Comportamiento agresivo de Maduro en Villa Rosa es un mensaje irresponsable al pueblo

“El presidente de la República no tenía por qué bajarse del vehículo en el cual se desplazaba con su caravana, no tenía por qué romper las normas de seguridad y el protocolo de manera irresponsable, no tenía por qué tomarse esas atribuciones solo para agredir a la gente”.

maduro-irrespetoNota de prensa

De tal manera ofreció este sábado su testimonio a Prensa Unidad Venezuela un residente del sector Villa Rosa, en el municipio García, de Nueva Esparta, quien presenció el incidente registrado durante la víspera, en horas de la noche, cuando el primer mandatario nacional, Nicolás Maduro, reaccionó de manera violenta ante un cacerolazo espontáneo de los parroquianos, en medio de una visita que cumplía a esa comunidad margariteña.

“Además, como primer mandatario lo que está enviando el titular de Miraflores es un mensaje de irresponsabilidad al pueblo; en lugar de saludar a las personas lo que hizo fue actuar violentamente”, dijo el declarante, quien pidió al equipo periodístico no ser identificado.

De acuerdo con sus afirmaciones, todo ocurrió cuando la comitiva de unidades automotores se retiraba del perímetro, a donde había acudido el jefe de Estado para entregar unas viviendas remodeladas.

“En medio del ensordecedor cacerolazo, Maduro descendió de repente de la camioneta y arremetió contra la gente – incluyendo, en perjuicio de mujeres y niños -; después, comenzó a correr como un loco desatado por el medio de la calle y por donde pasaba pretendía dar muestras de que él era el hombre fuerte, el hombre grande del país”, manifestó.

“Golpeó a una muchacha, a un muchacho, a un amigo mío le pegó en el rostro. Asimismo, una joven, a quien el presidente le arrebató la olla que portaba, quedó como en shock. Yo digo que una persona enferma del corazón pudo hasta haber sufrido un infarto con semejante percance. Mientras, el personal de escoltas mostraba las pistolas de forma intimidatoria. ¡Fue algo realmente terrible”, afirmó con todo el dramatismo del caso.

“El propio gobernador, Carlos Mata Figueroa, participó en los sucesos.
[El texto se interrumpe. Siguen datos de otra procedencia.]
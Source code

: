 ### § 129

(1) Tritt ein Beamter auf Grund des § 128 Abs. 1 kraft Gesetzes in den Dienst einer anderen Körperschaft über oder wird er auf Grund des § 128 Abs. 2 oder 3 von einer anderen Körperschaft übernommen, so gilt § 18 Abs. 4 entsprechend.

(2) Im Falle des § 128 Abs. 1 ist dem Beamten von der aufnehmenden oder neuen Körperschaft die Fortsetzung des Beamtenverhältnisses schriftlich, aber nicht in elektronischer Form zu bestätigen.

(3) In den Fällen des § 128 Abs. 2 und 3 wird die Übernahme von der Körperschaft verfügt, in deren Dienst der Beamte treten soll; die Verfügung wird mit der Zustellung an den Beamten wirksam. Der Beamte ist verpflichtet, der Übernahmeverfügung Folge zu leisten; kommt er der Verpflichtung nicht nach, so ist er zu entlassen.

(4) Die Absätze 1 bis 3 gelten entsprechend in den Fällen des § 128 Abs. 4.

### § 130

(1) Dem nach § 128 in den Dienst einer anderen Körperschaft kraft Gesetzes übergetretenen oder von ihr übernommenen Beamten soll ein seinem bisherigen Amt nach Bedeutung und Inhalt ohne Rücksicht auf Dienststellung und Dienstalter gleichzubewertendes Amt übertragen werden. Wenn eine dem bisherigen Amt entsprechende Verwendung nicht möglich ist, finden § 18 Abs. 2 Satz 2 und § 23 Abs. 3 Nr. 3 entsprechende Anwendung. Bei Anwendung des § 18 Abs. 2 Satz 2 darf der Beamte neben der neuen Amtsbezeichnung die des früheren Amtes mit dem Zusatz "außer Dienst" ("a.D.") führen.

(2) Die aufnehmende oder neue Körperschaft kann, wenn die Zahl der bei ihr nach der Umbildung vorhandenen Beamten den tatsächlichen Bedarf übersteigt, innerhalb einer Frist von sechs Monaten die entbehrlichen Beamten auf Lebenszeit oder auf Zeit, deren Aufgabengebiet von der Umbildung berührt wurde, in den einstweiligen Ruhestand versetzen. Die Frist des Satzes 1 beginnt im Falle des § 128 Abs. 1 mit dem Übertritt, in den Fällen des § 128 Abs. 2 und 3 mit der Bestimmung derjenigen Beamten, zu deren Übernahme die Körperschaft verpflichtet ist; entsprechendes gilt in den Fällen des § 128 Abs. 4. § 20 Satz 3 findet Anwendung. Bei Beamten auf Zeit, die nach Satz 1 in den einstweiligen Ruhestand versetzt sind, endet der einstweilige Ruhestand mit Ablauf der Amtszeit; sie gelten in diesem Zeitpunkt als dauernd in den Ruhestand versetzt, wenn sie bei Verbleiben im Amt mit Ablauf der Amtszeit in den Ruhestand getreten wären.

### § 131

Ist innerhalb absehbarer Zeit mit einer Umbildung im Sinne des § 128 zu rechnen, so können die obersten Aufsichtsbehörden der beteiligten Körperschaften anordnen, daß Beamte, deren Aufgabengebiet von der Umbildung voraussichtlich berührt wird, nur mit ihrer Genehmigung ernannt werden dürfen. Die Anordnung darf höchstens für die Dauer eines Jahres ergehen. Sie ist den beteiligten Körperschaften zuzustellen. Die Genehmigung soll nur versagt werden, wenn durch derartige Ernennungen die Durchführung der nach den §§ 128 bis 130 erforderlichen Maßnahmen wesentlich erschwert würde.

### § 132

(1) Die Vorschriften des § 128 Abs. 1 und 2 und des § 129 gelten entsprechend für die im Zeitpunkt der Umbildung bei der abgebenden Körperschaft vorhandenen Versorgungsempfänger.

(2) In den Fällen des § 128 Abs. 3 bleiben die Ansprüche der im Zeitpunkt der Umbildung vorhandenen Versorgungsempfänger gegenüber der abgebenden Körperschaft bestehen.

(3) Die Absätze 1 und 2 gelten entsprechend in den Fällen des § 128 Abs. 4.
Es más: él fue uno de los que tomó la iniciativa de quitarle las cacerolas a la gente”, señaló, comentando desconocer si Maduro había sufrido algún manotazo. “Si se pegó fue el mismo”, ironizó.

El vocero aseveró que, aproximadamente, una hora después de los sucesos, autoridades ingresaron a diversos domicilios de Villa Rosa, versión que concuerda con la reseña de una veintena de detenidos ofrecida por organizaciones que defienden los derechos humanos luego del lamentable episodio de este viernes.